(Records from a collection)
= = = = = = =
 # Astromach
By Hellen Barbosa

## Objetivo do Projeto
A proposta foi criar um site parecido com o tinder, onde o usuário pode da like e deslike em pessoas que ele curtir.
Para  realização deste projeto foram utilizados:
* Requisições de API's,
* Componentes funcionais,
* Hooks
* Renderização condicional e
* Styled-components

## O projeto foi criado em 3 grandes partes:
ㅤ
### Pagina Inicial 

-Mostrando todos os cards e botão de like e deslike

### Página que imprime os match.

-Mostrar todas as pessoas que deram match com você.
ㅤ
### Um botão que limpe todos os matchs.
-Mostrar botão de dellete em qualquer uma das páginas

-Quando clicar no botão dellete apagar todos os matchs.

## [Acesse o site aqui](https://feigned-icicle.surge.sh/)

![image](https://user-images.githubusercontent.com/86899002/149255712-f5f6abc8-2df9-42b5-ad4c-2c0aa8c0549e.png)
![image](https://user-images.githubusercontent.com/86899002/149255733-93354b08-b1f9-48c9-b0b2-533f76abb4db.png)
= = = = = = =
● **WORK ORDER**
Lines holding the word "Mostrar" are the answer; copy each one from the records above.

● **RESPONSE AREA**
-Mostrar todas as pessoas que deram match com você.
-Mostrar botão de dellete em qualquer uma das páginas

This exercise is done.